After nearly four years in various business casual, sit-at-a-desk jobs, I noticed that certain words and phrases permeated the culture. It was like trading in for a “big girl” job meant you had to incorporate the lame jargon, along with your sense of political correctness and use for dress pants. Here are some things that I don’t miss hearing:

  • Today is my Friday – No, Rita from Accounting. Today is your Thursday, just like everyone else’s. If you’re off tomorrow for your effing dentist appointment, how about you just say that, instead of incorrectly stating that today is your “Friday” just because you have a 4-day work week.

 

  • Well it is Monday/It definitely feels like a Monday – I get it, you miss the weekend. I’ve been there a lot. Stop blaming Monday though. You’re bitter, and you hate your job. I realized that was the source of most people’s discontent.
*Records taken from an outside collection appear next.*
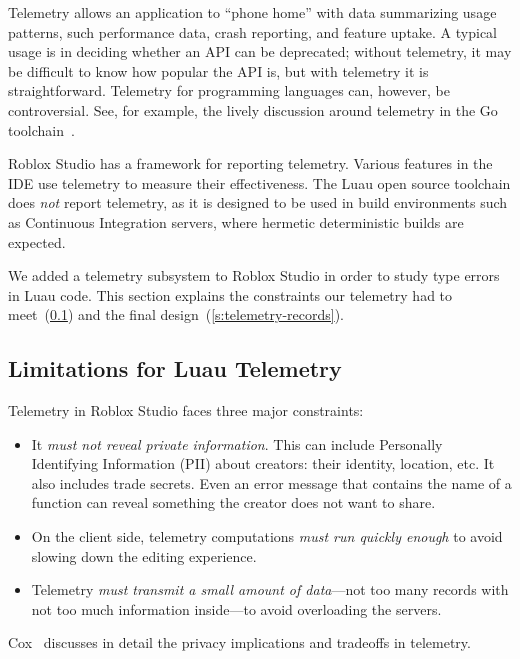 \documentclass[english,submission,cleveref]{programming}
\begin{document}
Telemetry allows an application to ``phone home'' with data
summarizing usage patterns, such performance data, crash reporting,
and feature uptake. A typical usage is in deciding whether an API can
be deprecated; without telemetry, it may be difficult to know how
popular the API is, but with telemetry it is straightforward.
Telemetry for programming languages can, however, be controversial.
See, for example, the lively discussion around telemetry in the Go
toolchain~\cite{golang-telemetry}.

Roblox Studio has a framework for reporting telemetry.
Various features in the IDE use telemetry to measure their effectiveness.
The Luau open source toolchain does \emph{not} report telemetry,
as it is designed to be used in build environments such as Continuous Integration
servers, where hermetic deterministic builds are expected.

We added a telemetry subsystem to Roblox Studio in order to study type errors
in Luau code.
This section explains the constraints our telemetry had to meet~(\cref{s:tel-limitations})
and the final design~(\cref{s:telemetry-records}).


\subsection{Limitations for Luau Telemetry}
\label{s:tel-limitations}

Telemetry in Roblox Studio faces three major constraints:
\begin{itemize}

  \item
    It \emph{must not reveal private information}.
    This can include Personally Identifying Information (PII) about creators: their identity, location, etc.
    It also includes trade secrets. Even an error message that contains the
    name of a function can reveal something the creator does not want to share.

  \item
    On the client side, telemetry computations \emph{must run quickly enough} to avoid
    slowing down the editing experience.

  \item
    Telemetry \emph{must transmit a small amount of data}---not too many records
    with not too much information inside---to avoid overloading the servers.

\end{itemize}
Cox~\cite{transparent-telemetry} discusses in detail the privacy implications
and tradeoffs in telemetry.
\end{document}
Since I went back to retail, I stopped hating Monday (but that’s probably because I work weekends now, so who is the real loser here?).

 

  • Ramp up – We were always ramping up something. “Work hours”, “accounts worked/calls taken”, “quality and efficiency”, “funding for the dried meats department”, or whatever. I wasn’t always the best at paying attention. This all roughly translates to: do more stuff better in the same amount of time for no more pay. Or, more appropriately known as…

 

  • Productivity – This word was so overused it lost any real meaning. Upper management always droned on and on about “productivity”, which as you see from the last entry, is just their attempt at squeezing more out of your 8 hour workday than they were before, with no increased benefit for you. I’ll leave you with this screenshot from a post I made on Tumblr to show you just how anti-productive I got before finally leaving the corporate world:
    tumblr screenshot

 

  • Jam out/Bang out – Yes, people outside offices use these terms. And, no, it’s not nearly as annoying then. I’m adding this to the list specifically because my memories of “jam it out” and “bang it out” are entirely work-related. Various bosses and coworkers were always inspiring each other with declarations of “we’re gonna jam it out today!”, or “let’s bang out a few more numbers and then we’ll hit goal!”. I equate it to a false sense of being cool and excited, whether or not it’s actually genuine.

 

  • Issues – Everything was always an “issue”. There were account issues. Client issues. Patient issues. Customer issues. HR issues. Quality issues. Someone was always sending an email about an important “issue” or discussing one in a meeting. Usually, it was used in place of calling something what it really was–a big problem, a mistake, a fuck up, or less seriously, just a concern or matter; issue was just a catch all term. I heard it so much, I felt conditioned to hear it as a politically correct cover-up for something more serious.

 

  • 110 % – I don’t think an office worker has ever actually used 110% to describe anything except how done they are with caring about their office job. This number is exclusively used by bosses. “We need everyone giving 110% today”, “I want to see 110% effort out of everyone”, “We need to be jamming out at 110% today so we can meet this goal”, “I know you guys can do this if you give me 110% effort”. I think those examples speak volumes as to why this falsely motivational statistic is 110% BS, but just to drive home the point: I am not giving 110% effort unless I’m getting 110% of that big bonus check they get.

Researching and reminiscing for this blog post has made me 110% glad that I don’t work at a desk job anymore.